* **Exercise requirements**: In the material below, find each line with the word "length" and copy it.

* **Data section**:
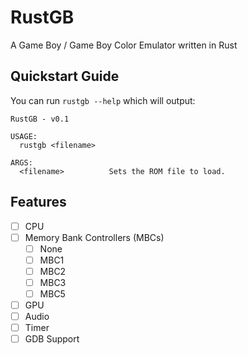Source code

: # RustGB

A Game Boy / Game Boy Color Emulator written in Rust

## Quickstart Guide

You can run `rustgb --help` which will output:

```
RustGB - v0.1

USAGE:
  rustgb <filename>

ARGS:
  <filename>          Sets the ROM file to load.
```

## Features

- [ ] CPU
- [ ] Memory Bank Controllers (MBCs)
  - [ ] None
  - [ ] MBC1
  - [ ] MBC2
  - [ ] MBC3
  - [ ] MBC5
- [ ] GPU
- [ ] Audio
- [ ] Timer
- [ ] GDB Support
==
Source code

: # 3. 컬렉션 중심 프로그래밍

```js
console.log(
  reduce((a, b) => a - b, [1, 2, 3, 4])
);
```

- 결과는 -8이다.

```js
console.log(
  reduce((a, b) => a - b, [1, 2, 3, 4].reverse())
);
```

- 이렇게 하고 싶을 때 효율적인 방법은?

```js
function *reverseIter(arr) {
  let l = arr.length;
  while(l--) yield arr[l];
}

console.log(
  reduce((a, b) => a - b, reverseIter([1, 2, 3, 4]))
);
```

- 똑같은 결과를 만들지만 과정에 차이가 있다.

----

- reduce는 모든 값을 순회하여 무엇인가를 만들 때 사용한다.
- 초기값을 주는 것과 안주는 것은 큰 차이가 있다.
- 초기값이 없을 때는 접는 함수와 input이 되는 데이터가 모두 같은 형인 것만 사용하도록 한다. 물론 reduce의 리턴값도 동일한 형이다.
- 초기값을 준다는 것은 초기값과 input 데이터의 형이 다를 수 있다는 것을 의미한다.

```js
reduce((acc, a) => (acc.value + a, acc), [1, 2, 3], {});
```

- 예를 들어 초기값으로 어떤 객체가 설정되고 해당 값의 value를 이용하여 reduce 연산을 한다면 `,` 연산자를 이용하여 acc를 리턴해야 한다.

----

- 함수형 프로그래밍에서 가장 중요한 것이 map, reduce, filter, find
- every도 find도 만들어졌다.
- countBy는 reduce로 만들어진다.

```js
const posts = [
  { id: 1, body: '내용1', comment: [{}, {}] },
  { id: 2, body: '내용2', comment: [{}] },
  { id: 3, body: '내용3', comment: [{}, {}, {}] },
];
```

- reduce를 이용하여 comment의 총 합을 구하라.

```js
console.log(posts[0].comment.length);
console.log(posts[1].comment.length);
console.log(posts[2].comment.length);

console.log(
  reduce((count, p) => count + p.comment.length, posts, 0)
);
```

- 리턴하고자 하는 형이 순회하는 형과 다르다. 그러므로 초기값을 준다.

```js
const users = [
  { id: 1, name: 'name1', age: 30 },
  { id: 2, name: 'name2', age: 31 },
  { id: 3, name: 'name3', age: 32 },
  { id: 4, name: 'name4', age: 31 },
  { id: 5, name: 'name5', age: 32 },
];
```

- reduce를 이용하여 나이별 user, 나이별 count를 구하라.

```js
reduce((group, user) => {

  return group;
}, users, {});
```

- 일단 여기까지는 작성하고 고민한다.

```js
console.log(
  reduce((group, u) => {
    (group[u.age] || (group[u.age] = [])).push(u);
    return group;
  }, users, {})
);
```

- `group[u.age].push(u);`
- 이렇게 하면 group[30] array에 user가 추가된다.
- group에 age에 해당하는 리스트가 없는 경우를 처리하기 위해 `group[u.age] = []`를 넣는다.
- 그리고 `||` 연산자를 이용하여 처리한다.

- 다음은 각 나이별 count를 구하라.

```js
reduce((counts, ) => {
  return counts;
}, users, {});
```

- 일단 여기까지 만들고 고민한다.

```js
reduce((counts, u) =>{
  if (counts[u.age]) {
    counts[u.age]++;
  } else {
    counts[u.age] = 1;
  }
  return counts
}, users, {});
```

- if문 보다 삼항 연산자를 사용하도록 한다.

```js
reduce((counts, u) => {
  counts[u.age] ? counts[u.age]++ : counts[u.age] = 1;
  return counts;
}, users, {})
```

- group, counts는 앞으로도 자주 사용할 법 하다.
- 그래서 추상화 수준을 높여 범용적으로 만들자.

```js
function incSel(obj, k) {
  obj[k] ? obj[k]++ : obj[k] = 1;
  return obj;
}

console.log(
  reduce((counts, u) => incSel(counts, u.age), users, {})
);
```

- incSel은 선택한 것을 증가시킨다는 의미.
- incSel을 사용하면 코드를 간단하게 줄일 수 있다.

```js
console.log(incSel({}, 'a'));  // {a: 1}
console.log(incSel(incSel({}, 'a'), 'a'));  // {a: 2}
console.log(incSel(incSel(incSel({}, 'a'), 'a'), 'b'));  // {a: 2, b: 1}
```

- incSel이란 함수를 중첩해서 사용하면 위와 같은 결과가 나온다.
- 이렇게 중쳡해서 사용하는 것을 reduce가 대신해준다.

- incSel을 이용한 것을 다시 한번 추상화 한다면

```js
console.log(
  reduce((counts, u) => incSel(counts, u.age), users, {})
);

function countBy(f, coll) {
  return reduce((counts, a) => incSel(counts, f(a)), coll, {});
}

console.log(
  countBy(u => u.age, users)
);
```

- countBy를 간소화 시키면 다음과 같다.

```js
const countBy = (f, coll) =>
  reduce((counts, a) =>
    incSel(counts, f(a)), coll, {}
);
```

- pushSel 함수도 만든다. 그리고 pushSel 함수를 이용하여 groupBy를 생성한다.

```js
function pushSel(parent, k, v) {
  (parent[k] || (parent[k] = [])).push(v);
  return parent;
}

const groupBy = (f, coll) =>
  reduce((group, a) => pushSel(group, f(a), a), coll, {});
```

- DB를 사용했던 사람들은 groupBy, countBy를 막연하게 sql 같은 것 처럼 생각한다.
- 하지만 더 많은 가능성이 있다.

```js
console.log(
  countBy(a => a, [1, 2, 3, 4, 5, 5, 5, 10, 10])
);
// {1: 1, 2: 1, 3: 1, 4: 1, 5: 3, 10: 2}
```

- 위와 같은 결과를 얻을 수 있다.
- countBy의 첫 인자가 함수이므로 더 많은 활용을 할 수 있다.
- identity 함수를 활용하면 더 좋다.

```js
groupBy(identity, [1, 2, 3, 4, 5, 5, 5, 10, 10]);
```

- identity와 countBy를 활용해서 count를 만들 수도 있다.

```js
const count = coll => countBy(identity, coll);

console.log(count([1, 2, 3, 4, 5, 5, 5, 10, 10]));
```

* **Finished task**:
  let l = arr.length;
console.log(posts[0].comment.length);
console.log(posts[1].comment.length);
console.log(posts[2].comment.length);
  reduce((count, p) => count + p.comment.length, posts, 0)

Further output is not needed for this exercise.